US5690503A - Connector lock structure

Info

Publication number: US5690503A
Application number: US08/710,142
Authority: US
Inventors: Kazumoto Konda; Kunihiko Watanabe; Sho Miyazaki; Shigehiro Tsuda
Original assignee: Sumitomo Wiring Systems Ltd; Asahi Kinzoku Seiko Co Ltd
Current assignee: Sumitomo Wiring Systems Ltd; Sumiden Transmission and Distribution Systems Products Corp
Priority date: 1995-09-20
Filing date: 1996-09-13
Publication date: 1997-11-25
Anticipated expiration: 2016-09-13
Also published as: CN1151622A; DE69607548D1; EP0765006A1; EP0765006B1; CN1057875C; DE69607548T2; JPH0992395A

Abstract

A lock operating member 25 is mounted on a connector housing 21, and in this condition lock balls 35 are mounted one by one in respective ball support holes 24 while elastically displacing elastic engagement members 27 radially outwardly. The mounted lock balls 35 are held in the respective ball support holes 24 by the respective elastic engagement members 27, and therefore even if the posture of a female connector is changed, the operation can be carried out easily.

Description

BACKGROUND OF THE INVENTION

This invention relates to a structure for locking connectors together in a fitted condition.

For example, for charging an electric vehicle, there are used a vehicle body-side connector, connected to a car battery and fixed to a vehicle body, and a charger-side connector connected to a charger via a flexible cable. To start a charging operation, the charger-side connector is fitted in the vehicle body-side connector. In this case, in order to prevent the charger-side connector from disconnecting from the vehicle body-side connector during the charging operation, it is necessary to provide lock mechanism to hold the two connectors in the mutually fitted condition. In view of the strength reliability and the operability, it is proposed to use a ball lock mechanism, used in the connection of a gas pipe.
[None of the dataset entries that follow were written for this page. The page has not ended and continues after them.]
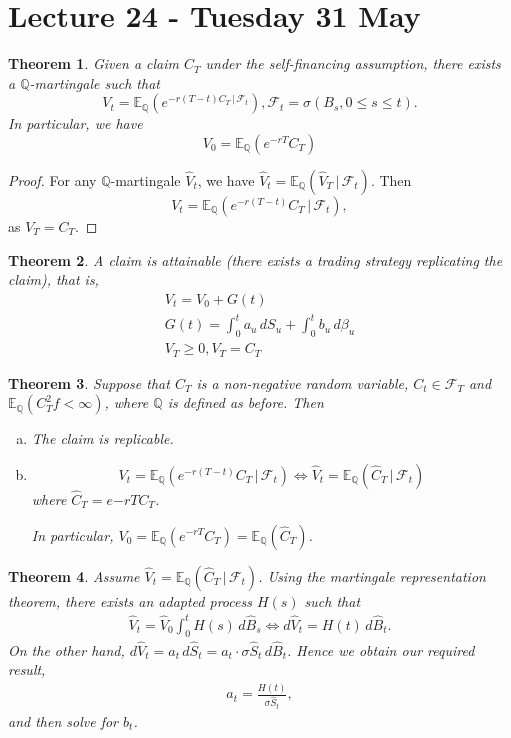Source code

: \documentclass[10pt, oneside, reqno]{amsart}
\theoremstyle{plain}%
\newtheorem{thm}{Theorem}[section]
\theoremstyle{definition}
\theoremstyle{remark}
\newcommand{\given}{ \, | \,}
\newcommand{\Q}{\mathbb{Q}}
\newcommand{\E}{\mathbb{E}}
\newcommand{\sigf}{\mathcal{F}}
\begin{document}
\section{Lecture 24 - Tuesday 31 May} %
\label{sec:lecture_24_tuesday_31_may}
\begin{thm}
	Given a claim $C_T$ under the self-financing assumption, there exists a $\Q$-martingale such that \[
		V_t = \E_\Q\left( e^{-r(T-t) C_T \given \sigf_t} \right), \sigf_t = \sigma(B_s, 0 \leq s \leq t).
	\] In particular, we have \[
		V_0 = \E_\Q(e^{-rT}C_T)
	\]
\end{thm}

\begin{proof}
	For any $\Q$-martingale $\hat V_t$, we have $\hat V_t = \E_\Q(\hat V_T \given \sigf_t)$.  Then \[
		V_t = \E_\Q(e^{-r(T-t)}C_T \given \sigf_t),
	\] as $V_T = C_T$.  
\end{proof}

\begin{thm}
	A claim is attainable (there exists a trading strategy replicating the claim), that is, \begin{align*}
		V_t = V_0 + G(t) \\
		G(t) = \int_0^t a_u \, dS_u + \int_0^t b_u \, d\beta_u \\
		V_T \geq 0, V_T = C_T 
	\end{align*}
\end{thm}

\begin{thm}
	Suppose that $C_T$ is a non-negative random variable, $C_t \in \sigf_T$ and $\E_\Q(C_T^2f < \infty)$, where $\Q$ is defined as before.  Then \begin{enumerate}[(a)]
		\item The claim is replicable.
		\item \[
			V_t = \E_\Q\left( e^{-r(T-t)} C_T \given \sigf_t \right) \iff \hat V_t = \E_\Q(\hat C_T \given \sigf_t)
		\] where $\hat C_T = e{-rT} C_T$.
		
		In particular, $V_0 = \E_\Q(e^{-rT} C_T) = \E_\Q(\hat C_T)$.
	\end{enumerate}
\end{thm}

\begin{thm}
	Assume $\hat V_t = \E_\Q(\hat C_T \given \sigf_t)$.  Using the martingale representation theorem, there exists an adapted process $H(s)$ such that \begin{align*}
		\hat V_t = \hat V_0 \int_0^t H(s) \, d \hat B_s \iff d \hat V_t = H(t) \, d\hat B_t.
	\end{align*}  On the other hand, $d \hat V_t = a_t \, d\hat S_t = a_t \cdot \sigma \hat S_t \, d \hat B_t$.  Hence we obtain our required result, \begin{align*}
		a_t = \frac{H(t)}{\sigma \hat S_t},
	\end{align*} and then solve for $b_t$.
\end{thm}
\end{document}
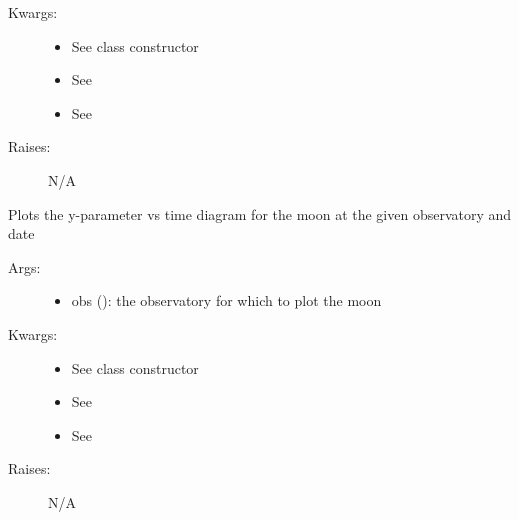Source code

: \documentclass[letterpaper,10pt,english]{sphinxmanual}
\begin{document}
\begin{fulllineitems}
\begin{fulllineitems}
\begin{description}
\begin{itemize}
\end{itemize}

\item[{Kwargs:}] \leavevmode\begin{itemize}
\item {} 
See class constructor

\item {} 
See 

\item {} 
See 

\end{itemize}

\item[{Raises:}] \leavevmode
N/A

\end{description}

\end{fulllineitems}


\begin{fulllineitems}
\label{astroobs:astroobs.Moon.Moon.polar}
Plots the y-parameter vs time diagram for the moon at the given observatory and date
\begin{description}
\item[{Args:}] \leavevmode\begin{itemize}
\item {} 
obs (): the observatory for which to plot the moon

\end{itemize}

\item[{Kwargs:}] \leavevmode\begin{itemize}
\item {} 
See class constructor

\item {} 
See 

\item {} 
See 

\end{itemize}

\item[{Raises:}] \leavevmode
N/A

\end{description}

\end{fulllineitems}


\end{fulllineitems}
\end{document}
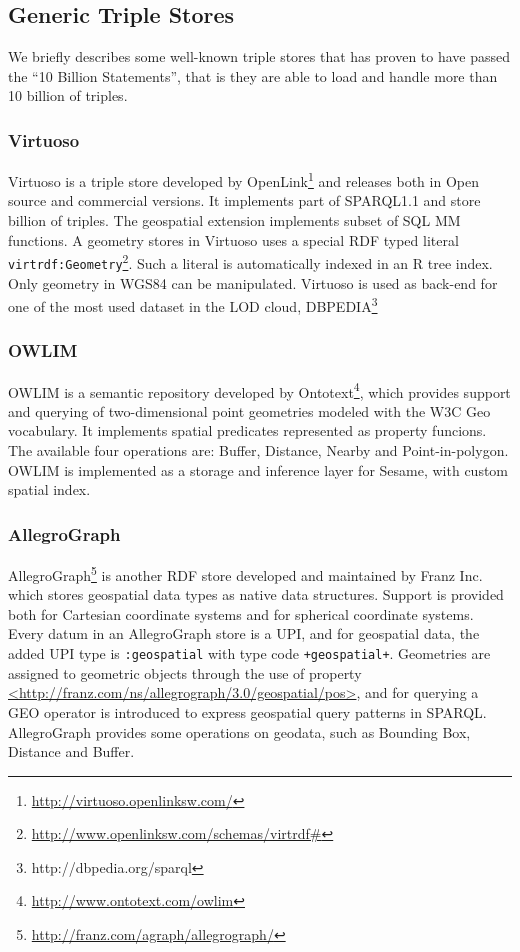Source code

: \subsection{Generic Triple Stores}
\label{sec:genrictps}

We briefly describes some well-known triple stores that has proven to have passed the ``10 Billion Statements'', that is they are able to load and handle more than 10 billion of triples.
\subsubsection{Virtuoso}
Virtuoso is a triple store developed by OpenLink\footnote{\url{http://virtuoso.openlinksw.com/}} and releases both in Open source and commercial versions. It implements part of SPARQL1.1 and store billion of triples. The geospatial extension implements subset of SQL MM functions. A geometry stores in Virtuoso uses a special RDF typed literal \texttt{virtrdf:Geometry}\footnote{\url{http://www.openlinksw.com/schemas/virtrdf\#}}. Such a literal is automatically indexed in an R tree index. Only geometry in WGS84 can be manipulated. Virtuoso is used as back-end for one of the most used dataset in the LOD cloud, \textsc{DBPEDIA}\footnote{http://dbpedia.org/sparql}


\subsubsection{OWLIM}
OWLIM is a semantic repository developed by Ontotext\footnote{\url{http://www.ontotext.com/owlim}}, which provides support and querying of
two-dimensional point geometries modeled with the W3C Geo vocabulary. It implements spatial predicates represented as property funcions. The available four operations are: Buffer, Distance, Nearby and Point-in-polygon. OWLIM is implemented as a storage and inference layer for Sesame, with custom spatial index.

\subsubsection{AllegroGraph}
AllegroGraph\footnote{\url{http://franz.com/agraph/allegrograph/}} is another RDF store developed and maintained by Franz Inc. which stores geospatial data types as native data structures. Support is provided both for Cartesian coordinate systems and for spherical coordinate systems. Every datum in an AllegroGraph store is a UPI, and for geospatial data, the added UPI type is \texttt{:geospatial} with type code \texttt{+geospatial+}. Geometries are assigned to geometric objects through the use of property \url{<http://franz.com/ns/allegrograph/3.0/geospatial/pos>}, and for querying a GEO operator is introduced to express geospatial query patterns in SPARQL. AllegroGraph provides some operations on geodata, such as Bounding Box, Distance and Buffer.




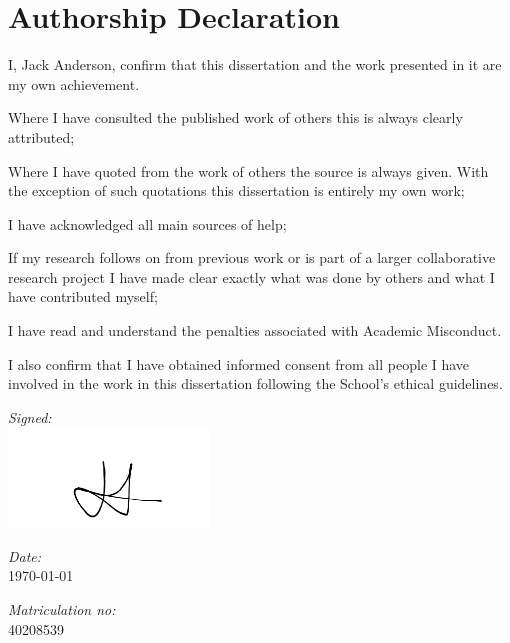 
\section*{Authorship Declaration}
\vspace{0.5cm}
\begin{flushleft}
I, Jack Anderson, confirm that this dissertation and the work presented in it are my own achievement.\newline

Where I have consulted the published work of others this is always clearly attributed;\newline

Where I have quoted from the work of others the source is always given. With the exception of such quotations this dissertation is entirely my own work;\newline

I have acknowledged all main sources of help; \newline

If my research follows on from previous work or is part of a larger collaborative research project I have made clear exactly what was done by others and what I have contributed myself;\newline

I have read and understand the penalties associated with Academic Misconduct.\newline

I also confirm that I have obtained informed consent from all people I have involved in the work in this dissertation following the School's ethical guidelines.\newline
\end{flushleft}

\begin{flushleft} \large
\emph{Signed:} \\
\includegraphics[trim={0 .75cm 0 .95cm},clip, width=0.4\textwidth, center]{figures/signature}
\end{flushleft}


\begin{flushleft} \large
\emph{Date:} \\
\today
\end{flushleft}

\vspace{.5cm}

\begin{flushleft} \large
\emph{Matriculation no: }  \\
40208539
\end{flushleft}
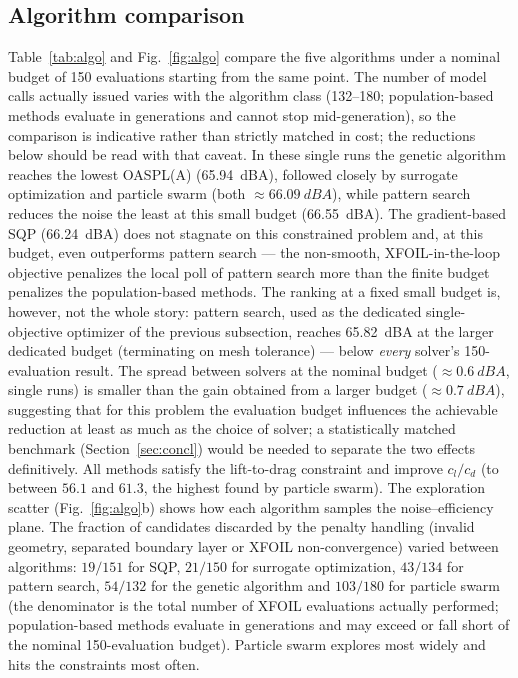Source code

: \documentclass[preprint,3p,times]{elsarticle}
\begin{document}
\subsection{Algorithm comparison}\label{sec:algos}
Table~\ref{tab:algo} and Fig.~\ref{fig:algo} compare the five algorithms under
a nominal budget of 150 evaluations starting from the same point. The number
of model calls actually issued varies with the algorithm class
(132--180; population-based methods evaluate in generations and cannot stop
mid-generation), so the comparison is indicative rather than strictly
matched in cost; the reductions below should be read with that caveat.
In these single runs the genetic algorithm reaches the lowest OASPL(A)
(\SI{65.94}{dBA}), followed
closely by surrogate optimization and particle swarm (both
$\approx\SI{66.09}{dBA}$), while pattern search reduces
the noise the least at this small budget (\SI{66.55}{dBA}). The gradient-based
SQP (\SI{66.24}{dBA}) does not stagnate on this constrained problem and, at this
budget, even outperforms pattern search --- the non-smooth, XFOIL-in-the-loop
objective penalizes the local poll of pattern search more than the finite
budget penalizes the population-based methods. The ranking at a fixed small
budget is, however, not the whole story: pattern search, used as the dedicated
single-objective optimizer of the previous subsection, reaches \SI{65.82}{dBA}
at the larger dedicated budget (terminating on mesh tolerance) --- below
\emph{every} solver's 150-evaluation result. The spread between solvers at the
nominal budget ($\approx\SI{0.6}{dBA}$, single runs) is smaller than the gain
obtained from a larger budget ($\approx\SI{0.7}{dBA}$), suggesting that for
this problem the evaluation budget influences the achievable reduction at
least as much as the choice of solver; a statistically matched benchmark
(Section~\ref{sec:concl}) would be needed to separate the two effects
definitively. All methods satisfy the lift-to-drag
constraint and improve
$c_l/c_d$ (to between $56.1$ and $61.3$, the highest found by particle swarm).
The exploration scatter (Fig.~\ref{fig:algo}b) shows how each algorithm samples
the noise--efficiency plane. The fraction of candidates discarded by the penalty
handling (invalid geometry, separated boundary layer or XFOIL non-convergence)
varied between algorithms: $19/151$ for SQP, $21/150$ for surrogate
optimization, $43/134$ for pattern search, $54/132$ for the genetic algorithm
and $103/180$ for particle swarm (the denominator is the total number of XFOIL
evaluations actually performed; population-based methods evaluate in generations
and may exceed or fall short of the nominal 150-evaluation budget). Particle
swarm explores most widely and hits the constraints most often.
\end{document}
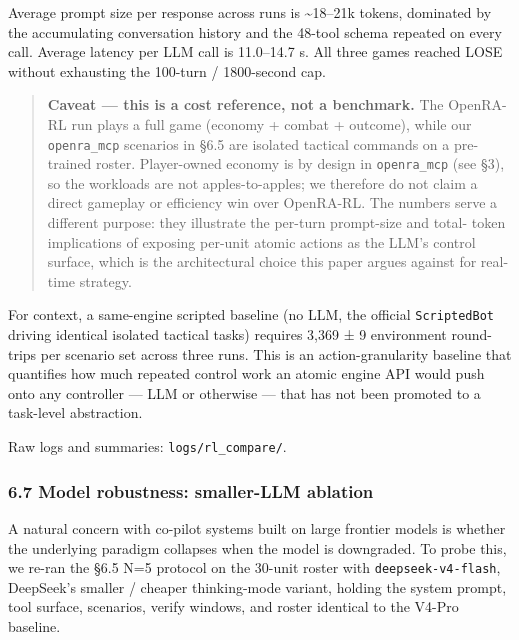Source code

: \documentclass[
  journal]{IEEEtran}
\begin{document}
Average prompt size per response across runs is \textasciitilde18--21k
tokens, dominated by the accumulating conversation history and the
48-tool schema repeated on every call. Average latency per LLM call is
11.0--14.7 s. All three games reached LOSE without exhausting the
100-turn / 1800-second cap.

\begin{quote}
\textbf{Caveat --- this is a cost reference, not a benchmark.} The
OpenRA-RL run plays a full game (economy + combat + outcome), while our
\texttt{openra\_mcp} scenarios in §6.5 are isolated tactical commands on
a pre-trained roster. Player-owned economy is by design in
\texttt{openra\_mcp} (see §3), so the workloads are not
apples-to-apples; we therefore do not claim a direct gameplay or
efficiency win over OpenRA-RL. The numbers serve a different purpose:
they illustrate the per-turn prompt-size and total- token implications
of exposing per-unit atomic actions as the LLM's control surface, which
is the architectural choice this paper argues against for real-time
strategy.
\end{quote}

For context, a same-engine scripted baseline (no LLM, the official
\texttt{ScriptedBot} driving identical isolated tactical tasks) requires
3,369 ± 9 environment round-trips per scenario set across three runs.
This is an action-granularity baseline that quantifies how much repeated
control work an atomic engine API would push onto any controller --- LLM
or otherwise --- that has not been promoted to a task-level abstraction.

Raw logs and summaries: \texttt{logs/rl\_compare/}.

\subsubsection{6.7 Model robustness: smaller-LLM
ablation}\label{model-robustness-smaller-llm-ablation}

A natural concern with co-pilot systems built on large frontier models
is whether the underlying paradigm collapses when the model is
downgraded. To probe this, we re-ran the §6.5 N=5 protocol on the
30-unit roster with \texttt{deepseek-v4-flash}, DeepSeek's smaller /
cheaper thinking-mode variant, holding the system prompt, tool surface,
scenarios, verify windows, and roster identical to the V4-Pro baseline.
\end{document}
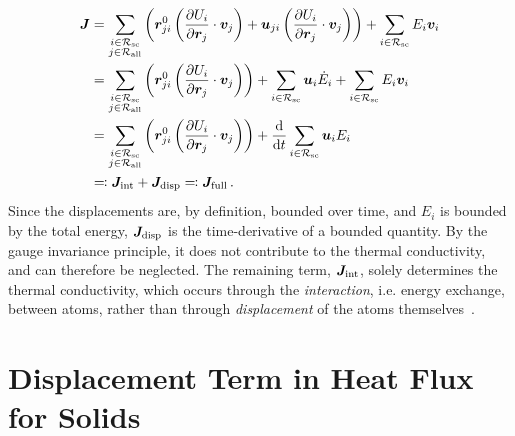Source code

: \begin{align}
	\J &=
		\sum_{\substack{i \in \Rsc \\ j \in \Rall}} \left(\Rr_{ji} \left(\dur{i}{j}{} \cdot \V_j \right)
		+ \U_{ji} \left(\dur{i}{j}{} \cdot \V_j\right) \right) 
		+ \sum_{i \in \Rsc} E_i \V_i \\
		&= \sum_{\substack{i \in \Rsc \\ j \in \Rall}} \left(\Rr_{ji} \left(\dur{i}{j}{} \cdot \V_j\right) \right)
		+ \sum_{i \in \Rsc} \U_i \dot E_i
		+ \sum_{i \in \Rsc} E_i \V_i \\
		&= 
		\sum_{\substack{i \in \Rsc \\ j \in \Rall}} \left(\Rr_{ji} \left(\dur{i}{j}{} \cdot \V_j\right) \right)
		+ \totaldiff{t} \sum_{i \in \Rsc} \U_i E_i \\
		&\defdas \Jint + \Jdiff \defdas \Jfull \, . \label{eq:si-hf_jfull}
\end{align}
\noindent
Since the displacements are, by definition, bounded over time, and $E_i$ is bounded by the total energy, $\boldsymbol{J}_\text{disp}$ is the time-derivative of a bounded quantity. By the gauge invariance principle, it does not contribute to the thermal conductivity, and can therefore be neglected. The remaining term, $\boldsymbol{J}_\text{int}$, solely determines the thermal conductivity, which occurs through the \emph{interaction}, i.e. energy exchange, between atoms, rather than through \emph{displacement} of the atoms themselves~\cite{mub2016t,ibdb2019t}.

\section{Displacement Term in Heat Flux for Solids}
\label{sec:si-hf_displacement}

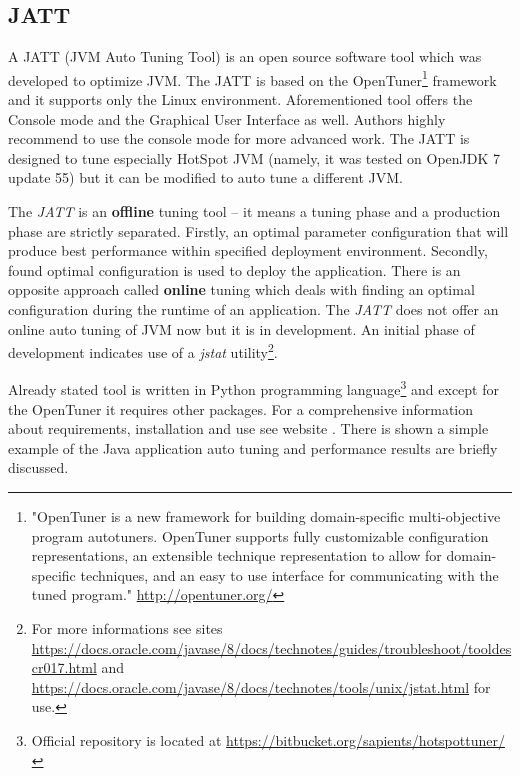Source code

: \documentclass[
  digital, %
  oneside,
  notable, %
  nolof,     %
  nolot     %
]{fithesis3}
\begin{document}
\subsection{JATT}\label{jatt}
A JATT (JVM Auto Tuning Tool) is an open source software tool which was developed to optimize JVM. The JATT is based on the OpenTuner\footnote{"OpenTuner is a new framework for building domain-specific multi-objective program autotuners. OpenTuner supports fully customizable configuration representations, an extensible technique representation to allow for domain-specific techniques, and an easy to use interface for communicating with the tuned program." \url{http://opentuner.org/}} framework and it supports only the Linux environment. Aforementioned tool offers the Console mode and the Graphical User Interface as well. Authors highly recommend to use the console mode for more advanced work. The JATT is designed to tune especially HotSpot JVM (namely, it was tested on OpenJDK 7 update 55) but it can be modified to auto tune a different JVM.
\cite{jatt-web} \cite{jatt-web-dzone}

The \textit{JATT} is an \textbf{offline} tuning tool -- it means a tuning phase and a production phase are strictly separated. Firstly, an optimal parameter configuration that will produce best performance within specified deployment environment. Secondly, found optimal configuration is used to deploy the application. There is an opposite approach called \textbf{online} tuning which deals with finding an optimal configuration during the runtime of an application. The \textit{JATT} does not offer an online auto tuning of JVM now but it is in development. 
An initial phase of development indicates use of a \textit{jstat} utility\footnote{For more informations see sites \url{https://docs.oracle.com/javase/8/docs/technotes/guides/troubleshoot/tooldescr017.html} and \url{https://docs.oracle.com/javase/8/docs/technotes/tools/unix/jstat.html} for use.}. \cite{jatt}

Already stated tool is written in Python programming language\footnote{Official repository is located at \url{https://bitbucket.org/sapients/hotspottuner/}} and except for the OpenTuner it requires other packages. For a comprehensive information about requirements, installation and use see website \cite{jatt-web-medium}. There is shown a simple example of the Java application auto tuning and performance results are briefly discussed.
\end{document}
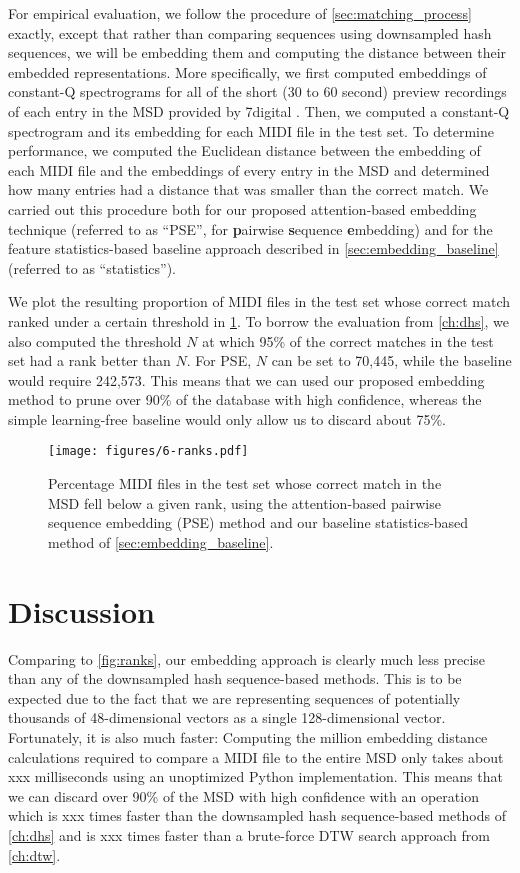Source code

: For empirical evaluation, we follow the procedure of \cref{sec:matching_process} exactly, except that rather than comparing sequences using downsampled hash sequences, we will be embedding them and computing the distance between their embedded representations.
More specifically, we first computed embeddings of constant-Q spectrograms for all of the short (30 to 60 second) preview recordings of each entry in the MSD provided by 7digital \cite{schindler2012facilitating}.
Then, we computed a constant-Q spectrogram and its embedding for each MIDI file in the test set.
To determine performance, we computed the Euclidean distance between the embedding of each MIDI file and the embeddings of every entry in the MSD and determined how many entries had a distance that was smaller than the correct match.
We carried out this procedure both for our proposed attention-based embedding technique (referred to as ``PSE'', for \textbf{p}airwise \textbf{s}equence \textbf{e}mbedding) and for the feature statistics-based baseline approach described in \cref{sec:embedding_baseline} (referred to as ``statistics'').

We plot the resulting proportion of MIDI files in the test set whose correct match ranked under a certain threshold in \cref{fig:embedding_ranks}.
To borrow the evaluation from \cref{ch:dhs}, we also computed the threshold $N$ at which 95\% of the correct matches in the test set had a rank better than $N$.
For PSE, $N$ can be set to 70,445, while the baseline would require 242,573.
This means that we can used our proposed embedding method to prune over 90\% of the database with high confidence, whereas the simple learning-free baseline would only allow us to discard about 75\%.

\begin{figure}
  \texttt{[image: figures/6-ranks.pdf]}
  \caption[Percentage of the test set below a given rank]{Percentage MIDI files in the test set whose correct match in the MSD fell below a given rank, using the attention-based pairwise sequence embedding (PSE) method and our baseline statistics-based method of \cref{sec:embedding_baseline}.}
  \label{fig:embedding_ranks}
\end{figure}

\section{Discussion}
\label{sec:pse_discussion}

Comparing to \cref{fig:ranks}, our embedding approach is clearly much less precise than any of the downsampled hash sequence-based methods.
This is to be expected due to the fact that we are representing sequences of potentially thousands of 48-dimensional vectors as a single 128-dimensional vector.
Fortunately, it is also much faster: Computing the million embedding distance calculations required to compare a MIDI file to the entire MSD only takes about xxx milliseconds using an unoptimized Python implementation.
This means that we can discard over 90\% of the MSD with high confidence with an operation which is xxx times faster than the downsampled hash sequence-based methods of \cref{ch:dhs} and is xxx times faster than a brute-force DTW search approach from \cref{ch:dtw}.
However, in such a ball lock mechanism, in order to provide a uniform engagement force in a circumferential direction, ball support holes are provided, for example, at four positions, respectively, which are circumferentially spaced 90 degrees from one another, and lock balls are received in these ball support holes, respectively. In a pre-assembled condition in which the lock balls are received respectively in the ball support holes, the ball support holes are open downwardly, and therefore there is a risk that the lock balls are removed from the respectively ball support holes. Therefore, some measures must be provided for preventing this, which results in a disadvantage that the assembling operation becomes cumbersome.

SUMMARY OF THE INVENTION

The present invention has been made in view of the above problem, and an object of the invention is to provide a connector lock structure in which lock balls can be easily mounted.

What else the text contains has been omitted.